■ **Work to complete**: In the lines below, look for "begin". Copy each line where it appears.

■ **Material supplied**:

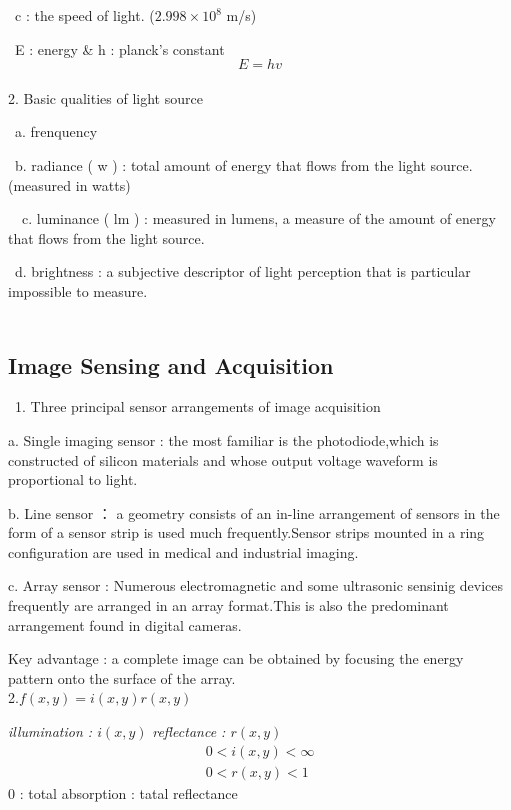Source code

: \documentclass[12pt]{article}
\begin{document}
\ c : the speed of light. (\begin{math} 2.998 \times 10^8 \end{math} m/s)

\ E : energy \&  h : planck's constant 
\begin{displaymath}
E=hv
\end{displaymath}
\\
2. Basic qualities of light source

\ a. frenquency

\ b. radiance ( w ) : total amount of energy that flows from the light source.(measured in watts)

\ \ c. luminance ( lm ) : measured in lumens, a measure of the amount of energy that flows from the light source.
 
\ d. brightness : a subjective descriptor of light perception that is particular impossible to measure.\\
\\
\subsection{Image Sensing and Acquisition}\
1. Three principal sensor arrangements of image acquisition

a. Single imaging sensor : the most familiar is the photodiode,which is constructed of silicon materials and whose output voltage waveform is proportional to light.

b. Line sensor ： a geometry consists of an in-line arrangement of sensors in the form of a sensor strip is used much frequently.Sensor strips mounted in a ring configuration are used in medical and industrial imaging.

c. Array sensor : Numerous electromagnetic and some ultrasonic sensinig devices frequently are arranged in an array format.This is also the predominant arrangement found in digital cameras.

Key advantage : a complete image can be obtained by focusing the energy pattern onto the surface of the array.
\\
2.\begin{math} f(x,y) = i(x,y)r(x,y)\end{math}

\textsl{illumination : \begin{math} i(x,y) \end{math}} \qquad \textsl{reflectance : \begin{math} r(x,y) \end{math} }
\begin{eqnarray}
0<i(x,y)<\infty\\
0<r(x,y)<1
\end{eqnarray}
0 : total absorption  : tatal reflectance 
\end{document}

■ **Response area**:
\begin{document}
\ c : the speed of light. (\begin{math} 2.998 \times 10^8 \end{math} m/s)
\begin{displaymath}
2.\begin{math} f(x,y) = i(x,y)r(x,y)\end{math}
\textsl{illumination : \begin{math} i(x,y) \end{math}} \qquad \textsl{reflectance : \begin{math} r(x,y) \end{math} }
\begin{eqnarray}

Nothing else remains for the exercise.